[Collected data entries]
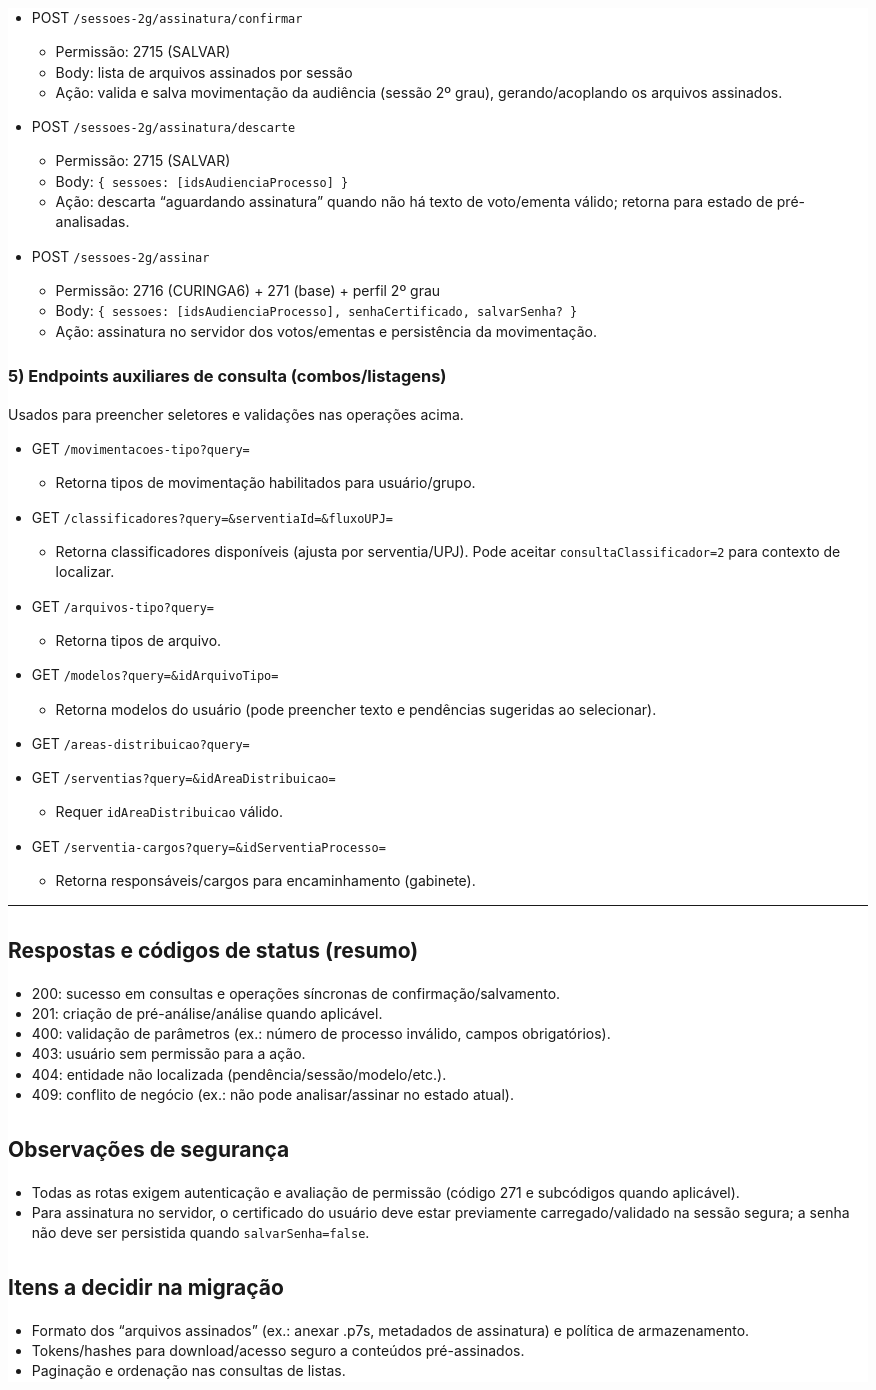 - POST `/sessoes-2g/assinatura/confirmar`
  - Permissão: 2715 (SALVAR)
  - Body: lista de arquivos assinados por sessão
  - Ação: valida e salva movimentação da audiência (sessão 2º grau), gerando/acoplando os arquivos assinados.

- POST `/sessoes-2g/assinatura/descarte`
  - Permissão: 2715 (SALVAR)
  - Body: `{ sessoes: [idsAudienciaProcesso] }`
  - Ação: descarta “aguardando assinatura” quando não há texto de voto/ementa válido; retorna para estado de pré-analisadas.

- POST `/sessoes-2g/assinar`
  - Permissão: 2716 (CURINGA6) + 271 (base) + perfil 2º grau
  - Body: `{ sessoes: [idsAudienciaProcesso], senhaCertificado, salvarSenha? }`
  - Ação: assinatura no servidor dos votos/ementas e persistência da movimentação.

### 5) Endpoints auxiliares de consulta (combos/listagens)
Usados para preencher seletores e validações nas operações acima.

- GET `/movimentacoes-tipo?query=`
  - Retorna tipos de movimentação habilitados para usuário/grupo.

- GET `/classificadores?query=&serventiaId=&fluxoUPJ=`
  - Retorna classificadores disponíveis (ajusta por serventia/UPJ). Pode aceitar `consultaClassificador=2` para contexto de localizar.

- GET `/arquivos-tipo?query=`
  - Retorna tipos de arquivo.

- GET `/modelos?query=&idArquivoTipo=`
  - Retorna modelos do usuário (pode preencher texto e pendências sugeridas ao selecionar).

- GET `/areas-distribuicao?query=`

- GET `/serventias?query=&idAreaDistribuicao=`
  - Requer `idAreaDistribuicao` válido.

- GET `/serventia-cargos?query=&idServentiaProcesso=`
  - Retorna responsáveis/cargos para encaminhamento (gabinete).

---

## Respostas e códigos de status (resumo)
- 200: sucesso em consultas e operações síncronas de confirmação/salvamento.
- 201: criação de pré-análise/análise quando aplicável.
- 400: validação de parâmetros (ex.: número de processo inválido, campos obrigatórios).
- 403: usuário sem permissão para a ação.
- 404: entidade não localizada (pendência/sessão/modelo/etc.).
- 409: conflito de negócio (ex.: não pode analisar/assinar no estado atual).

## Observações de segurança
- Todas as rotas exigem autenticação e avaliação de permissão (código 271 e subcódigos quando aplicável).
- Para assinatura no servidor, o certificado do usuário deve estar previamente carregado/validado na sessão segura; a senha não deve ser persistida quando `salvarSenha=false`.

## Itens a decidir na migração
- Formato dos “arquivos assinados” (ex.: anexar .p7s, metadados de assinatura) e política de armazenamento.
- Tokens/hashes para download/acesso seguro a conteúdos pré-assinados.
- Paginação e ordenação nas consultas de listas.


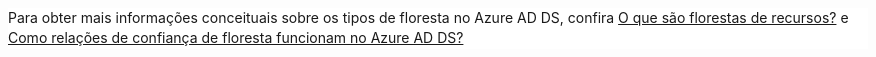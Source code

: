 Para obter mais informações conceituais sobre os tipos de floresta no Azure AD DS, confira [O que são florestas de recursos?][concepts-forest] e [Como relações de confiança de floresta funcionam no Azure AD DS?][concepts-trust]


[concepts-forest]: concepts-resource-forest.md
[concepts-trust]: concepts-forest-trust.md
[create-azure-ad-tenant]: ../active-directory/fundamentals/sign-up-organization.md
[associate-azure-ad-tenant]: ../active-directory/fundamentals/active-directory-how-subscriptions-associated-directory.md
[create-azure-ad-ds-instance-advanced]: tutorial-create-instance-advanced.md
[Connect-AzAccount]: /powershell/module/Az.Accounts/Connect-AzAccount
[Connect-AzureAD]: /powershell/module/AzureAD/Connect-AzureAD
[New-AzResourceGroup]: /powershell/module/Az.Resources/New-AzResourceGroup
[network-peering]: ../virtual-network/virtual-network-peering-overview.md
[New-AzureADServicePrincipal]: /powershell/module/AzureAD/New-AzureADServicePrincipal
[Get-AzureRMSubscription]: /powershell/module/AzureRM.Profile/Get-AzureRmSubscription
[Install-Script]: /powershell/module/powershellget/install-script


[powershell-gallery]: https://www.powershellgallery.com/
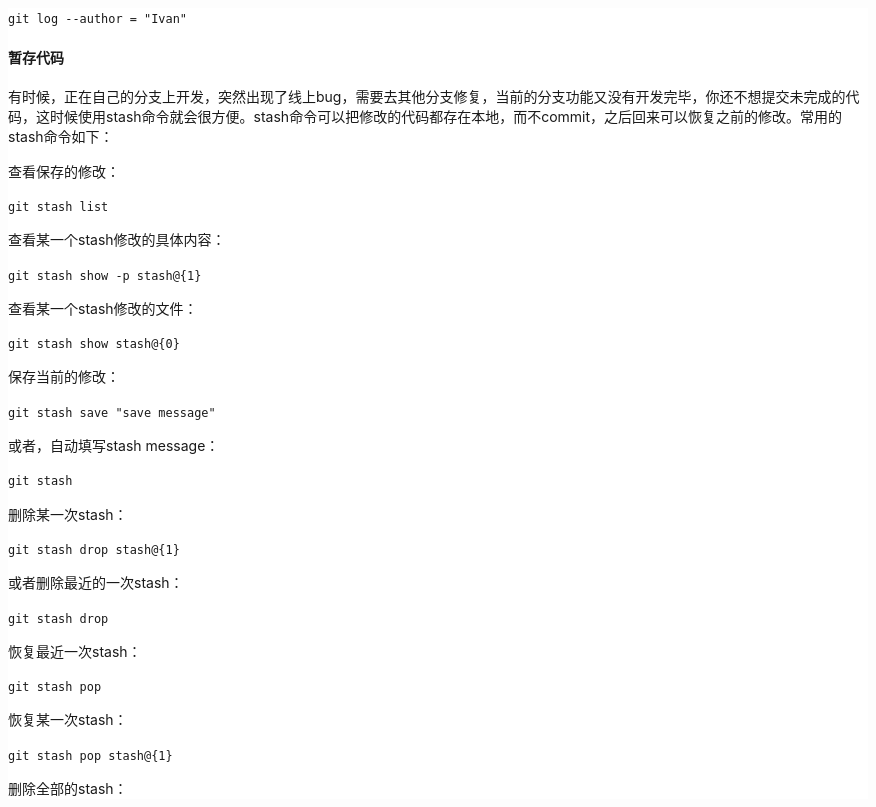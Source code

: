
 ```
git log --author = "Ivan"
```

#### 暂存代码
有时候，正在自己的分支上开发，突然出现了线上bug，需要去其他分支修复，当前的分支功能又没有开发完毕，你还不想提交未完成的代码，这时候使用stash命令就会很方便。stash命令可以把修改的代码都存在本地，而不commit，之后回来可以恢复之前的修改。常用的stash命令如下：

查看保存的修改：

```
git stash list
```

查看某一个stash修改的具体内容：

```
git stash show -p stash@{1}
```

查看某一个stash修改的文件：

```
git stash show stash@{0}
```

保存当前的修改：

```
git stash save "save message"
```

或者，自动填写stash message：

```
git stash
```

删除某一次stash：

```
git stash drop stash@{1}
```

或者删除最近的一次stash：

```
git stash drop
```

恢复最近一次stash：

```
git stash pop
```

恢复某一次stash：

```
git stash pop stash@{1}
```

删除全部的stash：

> _Work to be completed_: Among the entries above, copy exactly only the lines starting with the one containing "- Retorna tipos de movimentação" and going through the one containing "- Retorna classificadores", both ends included.

> _Answer below_:
  - Retorna tipos de movimentação habilitados para usuário/grupo.

- GET `/classificadores?query=&serventiaId=&fluxoUPJ=`
  - Retorna classificadores disponíveis (ajusta por serventia/UPJ). Pode aceitar `consultaClassificador=2` para contexto de localizar.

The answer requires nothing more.